Frankly, I don't think that amazon makes that much money on their core service. I think it's a loss leader for the services that are purchased by lots of tech startups using VC funding. Once the VC funding dries up, and once the valuation of tech companies becomes more commensurate with the revenue and profit margins of tech companies, I don't think Amazon continues spending $20 to send a $5 item to your doorstep.

Unpopular opinion, but I think the local brick and mortar store model is going to prove to be better suited to a low margin environment than an a la carte delivered direct to your house model, and we're going to see it when the economy becomes more normalized. Just like the prices of streaming services have been steadily rising (remember when netflix cost 7.99 a month and had all the content?), we're going to see the prices of online physical goods rise once the honeymoon period wears off.

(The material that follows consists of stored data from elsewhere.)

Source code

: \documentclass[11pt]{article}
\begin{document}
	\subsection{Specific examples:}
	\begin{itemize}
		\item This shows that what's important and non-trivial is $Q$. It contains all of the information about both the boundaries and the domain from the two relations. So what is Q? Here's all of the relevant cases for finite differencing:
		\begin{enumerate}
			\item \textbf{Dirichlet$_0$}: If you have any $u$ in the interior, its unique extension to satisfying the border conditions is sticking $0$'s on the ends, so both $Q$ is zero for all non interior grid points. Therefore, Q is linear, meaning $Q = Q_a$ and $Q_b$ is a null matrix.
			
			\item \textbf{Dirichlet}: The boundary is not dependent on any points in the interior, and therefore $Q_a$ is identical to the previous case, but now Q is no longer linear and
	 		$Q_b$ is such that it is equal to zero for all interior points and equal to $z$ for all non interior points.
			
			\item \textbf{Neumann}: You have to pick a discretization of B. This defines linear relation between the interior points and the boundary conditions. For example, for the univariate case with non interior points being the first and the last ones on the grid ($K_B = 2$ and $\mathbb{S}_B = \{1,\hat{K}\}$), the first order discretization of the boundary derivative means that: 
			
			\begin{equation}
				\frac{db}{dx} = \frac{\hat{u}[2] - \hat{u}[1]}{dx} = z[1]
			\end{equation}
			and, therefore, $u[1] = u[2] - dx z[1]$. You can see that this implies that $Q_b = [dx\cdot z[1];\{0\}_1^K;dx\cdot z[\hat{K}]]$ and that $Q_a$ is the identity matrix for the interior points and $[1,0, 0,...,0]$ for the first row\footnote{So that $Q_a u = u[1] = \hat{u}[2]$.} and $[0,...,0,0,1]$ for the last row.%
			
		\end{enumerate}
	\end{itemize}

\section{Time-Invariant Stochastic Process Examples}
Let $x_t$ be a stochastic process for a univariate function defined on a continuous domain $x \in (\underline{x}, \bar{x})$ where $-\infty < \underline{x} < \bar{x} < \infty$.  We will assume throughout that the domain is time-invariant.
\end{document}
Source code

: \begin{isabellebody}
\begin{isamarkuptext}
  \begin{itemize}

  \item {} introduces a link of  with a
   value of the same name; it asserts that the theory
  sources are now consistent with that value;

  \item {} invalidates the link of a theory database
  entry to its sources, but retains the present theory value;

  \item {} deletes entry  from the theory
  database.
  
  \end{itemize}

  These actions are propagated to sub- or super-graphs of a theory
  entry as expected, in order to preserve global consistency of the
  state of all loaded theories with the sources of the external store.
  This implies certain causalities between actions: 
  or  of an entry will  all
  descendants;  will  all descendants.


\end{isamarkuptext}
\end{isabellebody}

@Alonealastalovedalongthe @humanetech @rysiek @jaranta @vfrmedia

I can have a carton of diet coke shipped directly to my house for free from Amazon for about the same price as a case of diet coke at the supermarket.

Let's look at what this requires in both cases.

For Walmart to sell me a case of diet coke, the manufacturer sells it to a wholesaler. The manufacturer ships it to the wholesaler on a truck that can carry tens of thousands of dollars of soft drinks, and the entire trip costs a few dollars per mile. The crate is shipped from the factory to the wholesaler. Next, it is sold to a retailer. It is again shipped on a large truck that carries tens of thousands of dollars of soft drinks, and it's unloaded there taking a few little bit of time. The supermarket building needs to exist, the company needs to pay land taxes, they need to pay for heating and cooling and electricity and maintenance, and in a decent sized city there's probably a few of each type of store to serve each area. The individual cases of diet coke are taken from the storage room at the retailer to the shelf on a trolley, and it's stocked on the shelf. From there, I pick it, bring it to the till, ring it up myself, and pay. I drive it to my specific house myself. You could argue that there's one more step where big chains have intermediate distribution facilities as well, so we add another massive building and another truck ride and we have to pick the pallet of drinks to be sent to the retailer.

For Amazon to sell me a case of diet coke, the manufacturer sells it to Amazon. Amazon has some massive distribution centers around the world, where buildings needs to exist, the company needs to pay land taxes, they need to pay for heating and cooling and electricity and maintenance. The pallet of diet coke is shipped to amazon and stored in their distribution facility. They don't need as prime real estate since the distribution center so there's some economies there. I place the order on the website. Someone has to pick my specific case of coke. Someone needs to put it in a box, and put a specific shipping label on my box. Someone needs to ship my specific box out of amazon and to an express delivery company. My box containing a box of diet coke is then sorted and processed, and sent on trucks from the distribution center approximately 2000km away, and eventually it ends up at a local distribution center for the express delivery company. It is put in a local delivery truck. A person specifically drives down my street, stops in front of my house, walks up to my door, and drops off a box containing a case of coke.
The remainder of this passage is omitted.